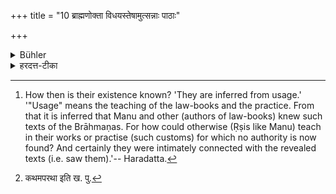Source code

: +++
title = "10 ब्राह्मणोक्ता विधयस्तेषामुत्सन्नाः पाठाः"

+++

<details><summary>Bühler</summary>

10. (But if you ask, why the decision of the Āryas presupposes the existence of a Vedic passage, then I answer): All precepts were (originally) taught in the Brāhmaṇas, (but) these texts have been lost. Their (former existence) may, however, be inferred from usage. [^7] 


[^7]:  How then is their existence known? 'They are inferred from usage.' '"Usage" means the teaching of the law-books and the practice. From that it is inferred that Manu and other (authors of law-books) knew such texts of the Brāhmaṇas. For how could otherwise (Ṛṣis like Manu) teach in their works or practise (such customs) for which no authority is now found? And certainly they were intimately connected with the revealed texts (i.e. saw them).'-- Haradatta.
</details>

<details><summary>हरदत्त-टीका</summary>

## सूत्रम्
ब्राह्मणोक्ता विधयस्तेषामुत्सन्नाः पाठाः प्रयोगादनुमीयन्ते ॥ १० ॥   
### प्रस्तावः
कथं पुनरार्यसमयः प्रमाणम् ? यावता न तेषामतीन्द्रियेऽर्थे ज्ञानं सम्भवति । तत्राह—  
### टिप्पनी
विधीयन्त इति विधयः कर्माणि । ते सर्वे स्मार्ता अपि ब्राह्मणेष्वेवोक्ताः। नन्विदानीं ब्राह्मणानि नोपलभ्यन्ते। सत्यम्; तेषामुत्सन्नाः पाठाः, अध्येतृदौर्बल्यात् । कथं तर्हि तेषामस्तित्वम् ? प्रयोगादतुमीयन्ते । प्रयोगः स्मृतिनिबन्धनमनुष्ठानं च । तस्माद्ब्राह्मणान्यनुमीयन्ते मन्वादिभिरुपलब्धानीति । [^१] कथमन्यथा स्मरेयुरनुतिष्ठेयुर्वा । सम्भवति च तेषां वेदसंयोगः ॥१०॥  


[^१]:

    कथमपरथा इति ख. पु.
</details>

# # # # #

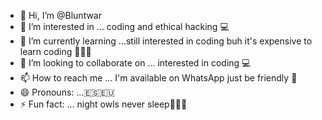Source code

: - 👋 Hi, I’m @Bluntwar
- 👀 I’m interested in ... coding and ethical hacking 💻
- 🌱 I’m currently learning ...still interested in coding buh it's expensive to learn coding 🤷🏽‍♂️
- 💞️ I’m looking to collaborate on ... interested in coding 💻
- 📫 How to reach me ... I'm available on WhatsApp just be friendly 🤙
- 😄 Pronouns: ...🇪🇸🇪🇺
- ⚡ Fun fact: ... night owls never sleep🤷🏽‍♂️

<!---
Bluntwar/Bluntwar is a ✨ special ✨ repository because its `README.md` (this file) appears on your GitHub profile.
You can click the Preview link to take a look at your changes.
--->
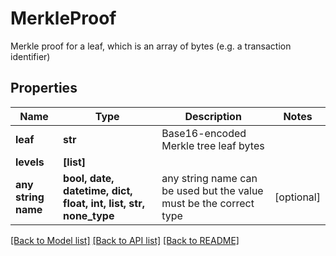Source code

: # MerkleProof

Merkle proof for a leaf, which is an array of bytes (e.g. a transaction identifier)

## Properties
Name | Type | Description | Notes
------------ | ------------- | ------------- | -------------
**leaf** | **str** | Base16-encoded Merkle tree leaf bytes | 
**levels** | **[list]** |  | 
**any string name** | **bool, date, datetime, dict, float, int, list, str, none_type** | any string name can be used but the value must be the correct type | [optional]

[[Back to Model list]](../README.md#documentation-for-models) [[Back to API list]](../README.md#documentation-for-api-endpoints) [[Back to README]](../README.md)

# # # # #

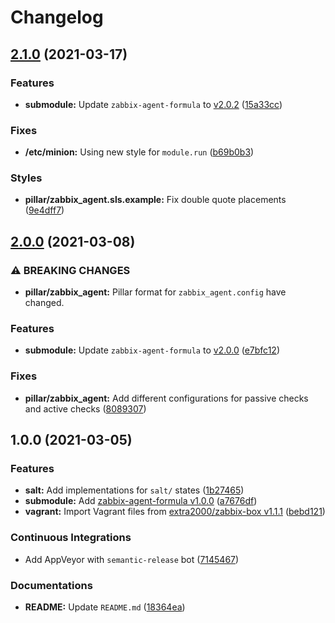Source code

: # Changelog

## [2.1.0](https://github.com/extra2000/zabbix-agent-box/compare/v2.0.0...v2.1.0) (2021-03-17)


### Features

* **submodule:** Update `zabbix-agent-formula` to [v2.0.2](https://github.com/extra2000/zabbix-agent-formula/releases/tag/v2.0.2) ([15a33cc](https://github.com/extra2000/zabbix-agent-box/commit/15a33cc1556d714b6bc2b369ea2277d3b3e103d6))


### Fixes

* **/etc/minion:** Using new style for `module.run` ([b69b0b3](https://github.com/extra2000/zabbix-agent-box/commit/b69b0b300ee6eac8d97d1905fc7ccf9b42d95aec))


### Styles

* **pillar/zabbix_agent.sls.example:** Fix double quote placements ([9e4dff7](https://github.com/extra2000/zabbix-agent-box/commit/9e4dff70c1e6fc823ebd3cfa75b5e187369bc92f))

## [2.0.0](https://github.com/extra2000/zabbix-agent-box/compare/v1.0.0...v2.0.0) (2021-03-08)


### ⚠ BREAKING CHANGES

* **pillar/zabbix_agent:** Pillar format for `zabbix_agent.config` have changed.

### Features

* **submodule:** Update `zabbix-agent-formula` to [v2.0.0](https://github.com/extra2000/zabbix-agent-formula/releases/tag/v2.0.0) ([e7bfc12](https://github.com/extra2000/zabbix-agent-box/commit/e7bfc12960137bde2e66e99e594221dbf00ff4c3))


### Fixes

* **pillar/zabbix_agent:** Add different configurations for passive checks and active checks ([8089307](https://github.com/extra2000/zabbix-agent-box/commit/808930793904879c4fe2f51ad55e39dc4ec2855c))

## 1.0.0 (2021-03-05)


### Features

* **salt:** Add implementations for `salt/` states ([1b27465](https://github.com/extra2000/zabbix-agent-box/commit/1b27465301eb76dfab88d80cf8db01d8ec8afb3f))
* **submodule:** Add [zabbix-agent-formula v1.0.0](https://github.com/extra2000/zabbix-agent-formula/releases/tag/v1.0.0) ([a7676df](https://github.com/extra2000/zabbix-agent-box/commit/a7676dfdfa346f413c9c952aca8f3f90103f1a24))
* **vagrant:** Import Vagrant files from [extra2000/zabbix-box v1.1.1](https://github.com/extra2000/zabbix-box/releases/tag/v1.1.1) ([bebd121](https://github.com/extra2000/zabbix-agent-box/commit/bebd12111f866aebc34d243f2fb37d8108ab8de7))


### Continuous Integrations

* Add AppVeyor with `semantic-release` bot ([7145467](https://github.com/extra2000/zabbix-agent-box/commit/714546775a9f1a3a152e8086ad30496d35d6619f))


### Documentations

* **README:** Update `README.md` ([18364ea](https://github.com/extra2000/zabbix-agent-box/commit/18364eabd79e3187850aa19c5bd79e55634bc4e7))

# # # # #

• TASK DESCRIPTION: Report every line of the records that contains the word "leaf".

• OUTPUT:
Merkle proof for a leaf, which is an array of bytes (e.g. a transaction identifier)
**leaf** | **str** | Base16-encoded Merkle tree leaf bytes | 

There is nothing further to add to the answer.